Why Kate Winslet is full of awesomeness
Kate Winslet’s already garnered some blog love at The-F-Word for her refusal to lose weight to conform to the Hollywood stick-figure ideal, but after reading this People interview with her, she definitely deserves some more.
Winslet spoke to People about appearing nude in her upcoming film The Reader. Of course, the magazine’s focus isn’t on Winslet’s talents or the film itself, but rather on her shocking decision not to use a body double or to lose weight or change her lifestyle in preparation for her au naturale debut. What’s her “secret,” People asks the 33-year-old celeb. Prepare yourself for some mindnumbing stuff here. Says Winslet:
“My body’s different. It has settled into what it is now. None of this different diets lark. I can’t remember the last time I tried some new fad… Nobody is perfect. I just don’t believe in perfection. But I do believe in saying, ‘This is who I am and look at me not being perfect.’ I’m proud of that.”
The five-time Oscar nominee and mom of two tells People that while she does what she can to stay healthy, she prefers to “keep it simple.” She doesn’t employ a trainer or chef; she cooks at home and eats anything except for pasta and not because carbs are evil numbers to be avoided for fear of assumed fat-inducing properties, but because it gives her a “stomachache.” She does Pilates in the comfort of her living room because it’s “time-efficient” and “barely break[s] into a sweat.”
Messages of body acceptance are nothing new for the talented actress who’s long gone on the record blasting the Hollywood size-zero obsession — and its not all empty rhetoric. Last year, Winslet was quoted as saying, “I’ve just started subtly telling [daughter] Mia, ‘I love my belly. You and Joe came out of there. I’m proud of my belly and I’m proud of my hips. I love my body.’” In an interview with the BBC, she said that she refuses to keep magazines in the house because she worries that Mia will see the models and buy into the thinness ideal:
“It is unbelievably disturbing what’s going on at the moment,” said Winslet. “Young girls are impressionable. What I resent is that there is an image of perfection that is getting thinner and thinner. It’s only a matter of time before Mia becomes aware of it and that frightens the life out of me.”

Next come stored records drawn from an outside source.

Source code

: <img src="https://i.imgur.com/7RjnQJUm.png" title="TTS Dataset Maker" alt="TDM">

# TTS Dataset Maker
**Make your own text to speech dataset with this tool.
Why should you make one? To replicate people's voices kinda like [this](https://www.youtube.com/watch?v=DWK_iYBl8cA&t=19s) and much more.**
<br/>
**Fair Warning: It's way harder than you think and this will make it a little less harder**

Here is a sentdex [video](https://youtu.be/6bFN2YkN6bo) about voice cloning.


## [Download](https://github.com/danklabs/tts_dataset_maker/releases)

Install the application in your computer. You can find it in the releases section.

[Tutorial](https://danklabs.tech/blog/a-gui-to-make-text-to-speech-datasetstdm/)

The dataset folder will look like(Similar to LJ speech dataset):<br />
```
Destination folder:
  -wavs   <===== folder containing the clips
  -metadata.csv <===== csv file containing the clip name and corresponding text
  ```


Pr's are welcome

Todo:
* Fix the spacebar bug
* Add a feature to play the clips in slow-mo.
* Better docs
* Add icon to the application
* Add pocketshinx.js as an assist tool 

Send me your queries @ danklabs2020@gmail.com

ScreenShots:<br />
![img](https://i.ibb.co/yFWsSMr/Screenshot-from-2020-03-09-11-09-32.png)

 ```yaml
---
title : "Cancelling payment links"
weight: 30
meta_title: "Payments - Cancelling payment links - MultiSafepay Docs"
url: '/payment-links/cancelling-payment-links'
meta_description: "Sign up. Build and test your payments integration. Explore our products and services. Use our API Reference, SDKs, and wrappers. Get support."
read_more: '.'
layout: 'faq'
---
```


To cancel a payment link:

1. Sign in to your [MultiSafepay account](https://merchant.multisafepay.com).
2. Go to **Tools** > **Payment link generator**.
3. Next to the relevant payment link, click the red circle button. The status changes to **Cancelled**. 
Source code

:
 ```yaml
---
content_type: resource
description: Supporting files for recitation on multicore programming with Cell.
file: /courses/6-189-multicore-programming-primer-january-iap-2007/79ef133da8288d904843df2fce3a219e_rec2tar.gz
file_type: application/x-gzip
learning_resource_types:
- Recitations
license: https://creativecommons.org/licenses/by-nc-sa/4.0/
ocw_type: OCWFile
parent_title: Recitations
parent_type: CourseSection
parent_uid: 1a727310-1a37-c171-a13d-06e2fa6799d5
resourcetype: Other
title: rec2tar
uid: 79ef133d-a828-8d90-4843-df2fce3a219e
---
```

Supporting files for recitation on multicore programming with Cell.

I’ve always liked Winslet because she’s an accomplished actress and I generally like the films she stars in (I liked Titanic on first watching, by the second and third viewing forced upon me by my then-10-year-old sister, it became monotonous). What makes me like her as a person is the fact that she appears astonishingly body-positive and self-accepting and isn’t afraid to stand her ground even in the maddeningly thin-obsessed and high-pressure entertainment industry. That she’s a staunch anti-fur advocate is just the icing on the proverbial cake.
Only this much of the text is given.